▶ [What is expected]
Apart from the pictures, every line below needs to be reproduced verbatim.

Dataset records
──────────────────────────────

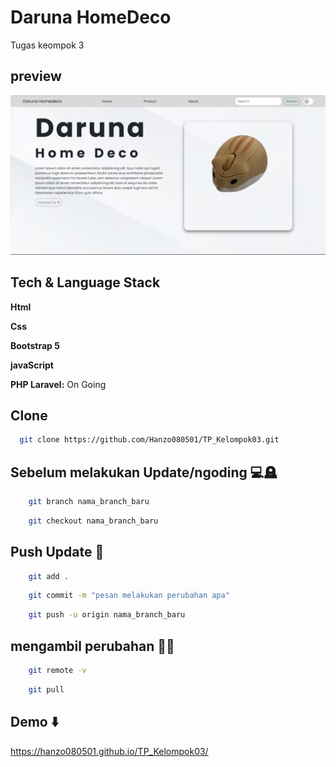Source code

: # Daruna HomeDeco

Tugas keompok 3

## preview

![Logo](/img/ssreadme/Preview.png)

## Tech & Language Stack

**Html**

**Css**

**Bootstrap 5**

**javaScript**

**PHP Laravel:** On Going

## Clone

```bash
  git clone https://github.com/Hanzo080501/TP_Kelompok03.git
```

## Sebelum melakukan Update/ngoding 💻🪦


```bash
    git branch nama_branch_baru
```
```bash
    git checkout nama_branch_baru
```

## Push Update 📠


```bash
    git add .
```
```bash
    git commit -m "pesan melakukan perubahan apa"
```
```bash
    git push -u origin nama_branch_baru
```

## mengambil perubahan 🧬🔗


```bash
    git remote -v
```
```bash
    git pull
```

## Demo ⬇️


https://hanzo080501.github.io/TP_Kelompok03/
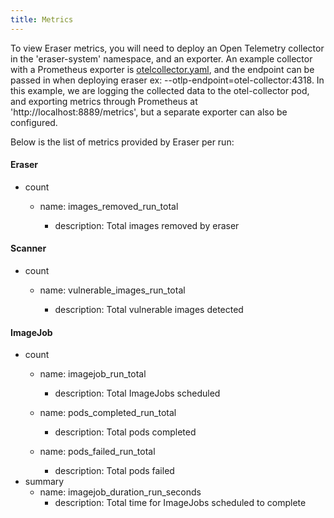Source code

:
 ```yaml
---
title: Metrics
---
```


To view Eraser metrics, you will need to deploy an Open Telemetry collector in the 'eraser-system' namespace, and an exporter. An example collector with a Prometheus exporter is [otelcollector.yaml](../../test/e2e/test-data/otelcollector.yaml), and the endpoint can be passed in when deploying eraser ex: --otlp-endpoint=otel-collector:4318. In this example, we are logging the collected data to the otel-collector pod, and exporting metrics through Prometheus at 'http://localhost:8889/metrics', but a separate exporter can also be configured.

Below is the list of metrics provided by Eraser per run:

#### Eraser
- count
	- name: images_removed_run_total

		- description: Total images removed by eraser

 #### Scanner
- count
	- name: vulnerable_images_run_total

		- description: Total vulnerable images detected
  
 #### ImageJob
 - count
	- name: imagejob_run_total
		- description: Total ImageJobs scheduled

	- name: pods_completed_run_total
		- description: Total pods completed
	-  name: pods_failed_run_total
		- description: Total pods failed
- summary
	- name: imagejob_duration_run_seconds
		- description: Total time for ImageJobs scheduled to complete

──────────────────────────────

▶ [Your solution]
Source code

: # Daruna HomeDeco

Tugas keompok 3

## preview

![Logo](/img/ssreadme/Preview.png)

## Tech & Language Stack

**Html**

**Css**

**Bootstrap 5**

**javaScript**

**PHP Laravel:** On Going

## Clone

```bash
  git clone https://github.com/Hanzo080501/TP_Kelompok03.git
```

## Sebelum melakukan Update/ngoding 💻🪦


```bash
    git branch nama_branch_baru
```
```bash
    git checkout nama_branch_baru
```

## Push Update 📠


```bash
    git add .
```
```bash
    git commit -m "pesan melakukan perubahan apa"
```
```bash
    git push -u origin nama_branch_baru
```

## mengambil perubahan 🧬🔗


```bash
    git remote -v
```
```bash
    git pull
```

## Demo ⬇️


https://hanzo080501.github.io/TP_Kelompok03/
Source code

:
 ```yaml
---
title: Metrics
---
```


To view Eraser metrics, you will need to deploy an Open Telemetry collector in the 'eraser-system' namespace, and an exporter. An example collector with a Prometheus exporter is [otelcollector.yaml](../../test/e2e/test-data/otelcollector.yaml), and the endpoint can be passed in when deploying eraser ex: --otlp-endpoint=otel-collector:4318. In this example, we are logging the collected data to the otel-collector pod, and exporting metrics through Prometheus at 'http://localhost:8889/metrics', but a separate exporter can also be configured.

Below is the list of metrics provided by Eraser per run:

#### Eraser
- count
	- name: images_removed_run_total

		- description: Total images removed by eraser

 #### Scanner
- count
	- name: vulnerable_images_run_total

		- description: Total vulnerable images detected
  
 #### ImageJob
 - count
	- name: imagejob_run_total
		- description: Total ImageJobs scheduled

	- name: pods_completed_run_total
		- description: Total pods completed
	-  name: pods_failed_run_total
		- description: Total pods failed
- summary
	- name: imagejob_duration_run_seconds
		- description: Total time for ImageJobs scheduled to complete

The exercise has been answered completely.